**LISTED RECORDS:**
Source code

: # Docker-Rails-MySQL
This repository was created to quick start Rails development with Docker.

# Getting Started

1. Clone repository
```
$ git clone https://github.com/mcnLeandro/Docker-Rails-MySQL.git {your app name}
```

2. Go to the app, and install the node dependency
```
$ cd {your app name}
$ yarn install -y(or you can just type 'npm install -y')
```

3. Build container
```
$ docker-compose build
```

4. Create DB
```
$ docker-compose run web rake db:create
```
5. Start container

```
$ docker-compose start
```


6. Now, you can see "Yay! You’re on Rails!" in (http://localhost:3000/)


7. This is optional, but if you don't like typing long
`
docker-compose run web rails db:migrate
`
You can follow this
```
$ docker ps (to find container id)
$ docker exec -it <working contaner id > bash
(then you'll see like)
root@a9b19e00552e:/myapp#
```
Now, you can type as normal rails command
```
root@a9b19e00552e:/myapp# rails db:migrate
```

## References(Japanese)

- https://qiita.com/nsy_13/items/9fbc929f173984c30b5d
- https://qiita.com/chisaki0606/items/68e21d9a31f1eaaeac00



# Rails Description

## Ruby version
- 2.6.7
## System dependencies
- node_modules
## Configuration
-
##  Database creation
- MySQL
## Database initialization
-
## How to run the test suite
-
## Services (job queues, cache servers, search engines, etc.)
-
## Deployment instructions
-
==
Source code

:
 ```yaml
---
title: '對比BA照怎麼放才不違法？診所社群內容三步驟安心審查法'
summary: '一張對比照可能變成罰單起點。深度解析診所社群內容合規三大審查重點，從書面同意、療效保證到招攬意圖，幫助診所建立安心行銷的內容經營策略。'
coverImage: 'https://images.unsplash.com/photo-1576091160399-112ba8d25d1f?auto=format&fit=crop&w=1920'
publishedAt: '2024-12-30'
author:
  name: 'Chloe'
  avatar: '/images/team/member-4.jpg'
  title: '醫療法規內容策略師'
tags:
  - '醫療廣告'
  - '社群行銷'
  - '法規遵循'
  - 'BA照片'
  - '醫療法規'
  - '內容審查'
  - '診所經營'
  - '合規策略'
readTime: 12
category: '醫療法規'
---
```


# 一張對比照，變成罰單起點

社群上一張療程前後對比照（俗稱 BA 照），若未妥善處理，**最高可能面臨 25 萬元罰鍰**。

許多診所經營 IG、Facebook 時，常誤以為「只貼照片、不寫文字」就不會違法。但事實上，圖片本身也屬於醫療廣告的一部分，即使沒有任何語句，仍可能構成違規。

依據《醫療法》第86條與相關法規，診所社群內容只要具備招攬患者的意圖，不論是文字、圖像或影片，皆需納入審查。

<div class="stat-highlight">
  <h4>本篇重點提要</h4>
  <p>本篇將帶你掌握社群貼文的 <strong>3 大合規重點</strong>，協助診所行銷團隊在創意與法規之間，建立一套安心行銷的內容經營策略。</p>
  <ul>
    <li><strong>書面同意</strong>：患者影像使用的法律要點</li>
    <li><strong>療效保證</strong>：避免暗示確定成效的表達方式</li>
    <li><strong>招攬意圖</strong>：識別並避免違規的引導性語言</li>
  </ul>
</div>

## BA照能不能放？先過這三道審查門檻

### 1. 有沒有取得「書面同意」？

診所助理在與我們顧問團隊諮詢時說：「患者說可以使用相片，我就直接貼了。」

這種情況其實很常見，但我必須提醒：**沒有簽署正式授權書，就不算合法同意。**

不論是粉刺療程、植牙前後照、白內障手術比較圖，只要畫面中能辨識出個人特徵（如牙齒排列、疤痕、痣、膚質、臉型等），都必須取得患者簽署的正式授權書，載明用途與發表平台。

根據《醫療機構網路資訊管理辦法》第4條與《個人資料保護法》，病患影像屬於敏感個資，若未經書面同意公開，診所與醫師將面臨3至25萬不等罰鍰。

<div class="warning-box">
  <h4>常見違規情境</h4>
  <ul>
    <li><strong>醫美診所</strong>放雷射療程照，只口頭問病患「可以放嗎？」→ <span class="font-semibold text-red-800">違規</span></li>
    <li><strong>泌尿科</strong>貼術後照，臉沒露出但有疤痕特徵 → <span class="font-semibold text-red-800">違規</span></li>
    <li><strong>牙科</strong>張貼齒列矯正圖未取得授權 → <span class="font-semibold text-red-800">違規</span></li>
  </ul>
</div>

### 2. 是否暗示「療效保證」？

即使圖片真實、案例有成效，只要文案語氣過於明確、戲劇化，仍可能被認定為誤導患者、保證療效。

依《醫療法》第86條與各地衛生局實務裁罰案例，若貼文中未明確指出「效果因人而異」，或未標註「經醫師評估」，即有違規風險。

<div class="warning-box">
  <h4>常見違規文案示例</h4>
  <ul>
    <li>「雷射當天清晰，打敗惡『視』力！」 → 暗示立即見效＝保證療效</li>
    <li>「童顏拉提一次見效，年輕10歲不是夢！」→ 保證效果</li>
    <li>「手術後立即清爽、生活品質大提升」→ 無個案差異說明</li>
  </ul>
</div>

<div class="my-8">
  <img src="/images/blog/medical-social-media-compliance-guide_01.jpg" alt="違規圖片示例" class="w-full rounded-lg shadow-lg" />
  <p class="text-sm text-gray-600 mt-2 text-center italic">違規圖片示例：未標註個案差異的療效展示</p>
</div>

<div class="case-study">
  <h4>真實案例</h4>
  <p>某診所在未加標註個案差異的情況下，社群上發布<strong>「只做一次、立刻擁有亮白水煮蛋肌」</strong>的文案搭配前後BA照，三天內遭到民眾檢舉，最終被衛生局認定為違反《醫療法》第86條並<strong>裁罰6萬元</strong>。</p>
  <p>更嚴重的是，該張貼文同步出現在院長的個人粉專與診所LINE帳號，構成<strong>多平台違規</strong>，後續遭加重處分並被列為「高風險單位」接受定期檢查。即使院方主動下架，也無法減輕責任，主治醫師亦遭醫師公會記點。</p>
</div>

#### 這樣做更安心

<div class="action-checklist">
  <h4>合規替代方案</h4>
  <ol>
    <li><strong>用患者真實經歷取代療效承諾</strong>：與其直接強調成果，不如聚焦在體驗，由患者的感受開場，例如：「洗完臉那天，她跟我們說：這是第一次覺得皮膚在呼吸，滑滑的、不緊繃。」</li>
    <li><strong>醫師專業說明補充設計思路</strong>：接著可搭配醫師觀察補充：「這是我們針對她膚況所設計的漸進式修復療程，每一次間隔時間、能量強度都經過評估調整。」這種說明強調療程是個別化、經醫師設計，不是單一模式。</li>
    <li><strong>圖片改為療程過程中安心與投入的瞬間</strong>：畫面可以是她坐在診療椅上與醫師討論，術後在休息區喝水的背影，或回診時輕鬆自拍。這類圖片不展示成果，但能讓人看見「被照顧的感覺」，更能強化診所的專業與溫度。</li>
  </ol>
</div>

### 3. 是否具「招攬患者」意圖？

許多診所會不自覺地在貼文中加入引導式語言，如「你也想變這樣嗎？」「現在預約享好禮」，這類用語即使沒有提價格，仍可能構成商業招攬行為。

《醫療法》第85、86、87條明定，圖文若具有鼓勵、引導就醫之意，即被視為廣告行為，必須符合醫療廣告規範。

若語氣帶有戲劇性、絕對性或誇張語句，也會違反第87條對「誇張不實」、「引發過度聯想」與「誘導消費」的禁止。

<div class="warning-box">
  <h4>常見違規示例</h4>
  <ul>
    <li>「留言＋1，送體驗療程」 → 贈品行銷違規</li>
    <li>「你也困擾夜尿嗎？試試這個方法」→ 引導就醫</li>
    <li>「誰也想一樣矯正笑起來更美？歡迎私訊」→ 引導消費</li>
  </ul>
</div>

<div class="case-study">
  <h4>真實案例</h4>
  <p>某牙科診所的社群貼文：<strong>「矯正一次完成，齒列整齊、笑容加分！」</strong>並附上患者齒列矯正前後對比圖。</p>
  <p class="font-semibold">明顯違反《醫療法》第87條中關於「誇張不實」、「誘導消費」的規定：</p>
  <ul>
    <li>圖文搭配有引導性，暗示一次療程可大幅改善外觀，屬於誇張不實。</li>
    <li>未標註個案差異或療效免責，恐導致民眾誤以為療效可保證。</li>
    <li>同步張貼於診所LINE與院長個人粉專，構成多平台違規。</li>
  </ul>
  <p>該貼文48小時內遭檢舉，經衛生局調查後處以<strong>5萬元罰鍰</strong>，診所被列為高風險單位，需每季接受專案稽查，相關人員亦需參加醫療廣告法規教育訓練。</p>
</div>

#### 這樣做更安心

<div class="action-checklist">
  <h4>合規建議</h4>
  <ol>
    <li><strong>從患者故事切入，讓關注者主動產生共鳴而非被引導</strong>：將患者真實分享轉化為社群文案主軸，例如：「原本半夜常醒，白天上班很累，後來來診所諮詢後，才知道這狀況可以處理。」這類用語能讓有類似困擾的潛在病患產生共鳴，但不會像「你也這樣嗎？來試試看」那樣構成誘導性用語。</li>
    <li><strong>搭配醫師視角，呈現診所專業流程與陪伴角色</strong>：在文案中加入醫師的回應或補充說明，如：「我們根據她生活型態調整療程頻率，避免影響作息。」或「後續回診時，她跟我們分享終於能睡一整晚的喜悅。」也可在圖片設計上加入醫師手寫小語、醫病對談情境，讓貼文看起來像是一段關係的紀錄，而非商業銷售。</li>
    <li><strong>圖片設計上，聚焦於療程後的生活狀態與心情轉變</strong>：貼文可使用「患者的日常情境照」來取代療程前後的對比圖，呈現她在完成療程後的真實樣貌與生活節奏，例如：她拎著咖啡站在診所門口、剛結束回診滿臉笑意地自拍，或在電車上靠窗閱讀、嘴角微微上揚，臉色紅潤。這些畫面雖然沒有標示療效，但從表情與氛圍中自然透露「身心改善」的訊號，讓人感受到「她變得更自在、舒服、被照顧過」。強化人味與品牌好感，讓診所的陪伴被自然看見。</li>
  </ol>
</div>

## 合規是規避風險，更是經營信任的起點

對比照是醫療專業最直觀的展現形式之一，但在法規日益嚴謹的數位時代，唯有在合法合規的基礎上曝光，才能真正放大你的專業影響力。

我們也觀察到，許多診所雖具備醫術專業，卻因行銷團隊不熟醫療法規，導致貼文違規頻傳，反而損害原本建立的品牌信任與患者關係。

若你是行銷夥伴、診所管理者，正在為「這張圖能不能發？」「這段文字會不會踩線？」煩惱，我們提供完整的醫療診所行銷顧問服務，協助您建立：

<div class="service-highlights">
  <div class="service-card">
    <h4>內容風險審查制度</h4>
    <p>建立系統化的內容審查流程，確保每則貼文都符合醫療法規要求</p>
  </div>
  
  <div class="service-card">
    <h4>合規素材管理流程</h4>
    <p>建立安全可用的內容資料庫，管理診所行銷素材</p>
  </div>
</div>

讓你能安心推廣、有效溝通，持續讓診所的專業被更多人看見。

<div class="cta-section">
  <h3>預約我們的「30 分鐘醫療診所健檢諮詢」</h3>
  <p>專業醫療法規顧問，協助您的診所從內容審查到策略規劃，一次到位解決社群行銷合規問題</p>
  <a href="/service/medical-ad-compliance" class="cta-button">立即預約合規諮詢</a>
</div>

**PROBLEM TO WORK ON:**
Repeat, exactly as they stand above, the lines from the line with "<p>某牙科診所的社群貼文：" to the line with "## 合規是規避風險，更是經營信任的起點", both lines included.

**EXERCISE RESULT:**
  <p>某牙科診所的社群貼文：<strong>「矯正一次完成，齒列整齊、笑容加分！」</strong>並附上患者齒列矯正前後對比圖。</p>
  <p class="font-semibold">明顯違反《醫療法》第87條中關於「誇張不實」、「誘導消費」的規定：</p>
  <ul>
    <li>圖文搭配有引導性，暗示一次療程可大幅改善外觀，屬於誇張不實。</li>
    <li>未標註個案差異或療效免責，恐導致民眾誤以為療效可保證。</li>
    <li>同步張貼於診所LINE與院長個人粉專，構成多平台違規。</li>
  </ul>
  <p>該貼文48小時內遭檢舉，經衛生局調查後處以<strong>5萬元罰鍰</strong>，診所被列為高風險單位，需每季接受專案稽查，相關人員亦需參加醫療廣告法規教育訓練。</p>
</div>

#### 這樣做更安心

<div class="action-checklist">
  <h4>合規建議</h4>
  <ol>
    <li><strong>從患者故事切入，讓關注者主動產生共鳴而非被引導</strong>：將患者真實分享轉化為社群文案主軸，例如：「原本半夜常醒，白天上班很累，後來來診所諮詢後，才知道這狀況可以處理。」這類用語能讓有類似困擾的潛在病患產生共鳴，但不會像「你也這樣嗎？來試試看」那樣構成誘導性用語。</li>
    <li><strong>搭配醫師視角，呈現診所專業流程與陪伴角色</strong>：在文案中加入醫師的回應或補充說明，如：「我們根據她生活型態調整療程頻率，避免影響作息。」或「後續回診時，她跟我們分享終於能睡一整晚的喜悅。」也可在圖片設計上加入醫師手寫小語、醫病對談情境，讓貼文看起來像是一段關係的紀錄，而非商業銷售。</li>
    <li><strong>圖片設計上，聚焦於療程後的生活狀態與心情轉變</strong>：貼文可使用「患者的日常情境照」來取代療程前後的對比圖，呈現她在完成療程後的真實樣貌與生活節奏，例如：她拎著咖啡站在診所門口、剛結束回診滿臉笑意地自拍，或在電車上靠窗閱讀、嘴角微微上揚，臉色紅潤。這些畫面雖然沒有標示療效，但從表情與氛圍中自然透露「身心改善」的訊號，讓人感受到「她變得更自在、舒服、被照顧過」。強化人味與品牌好感，讓診所的陪伴被自然看見。</li>
  </ol>
</div>

## 合規是規避風險，更是經營信任的起點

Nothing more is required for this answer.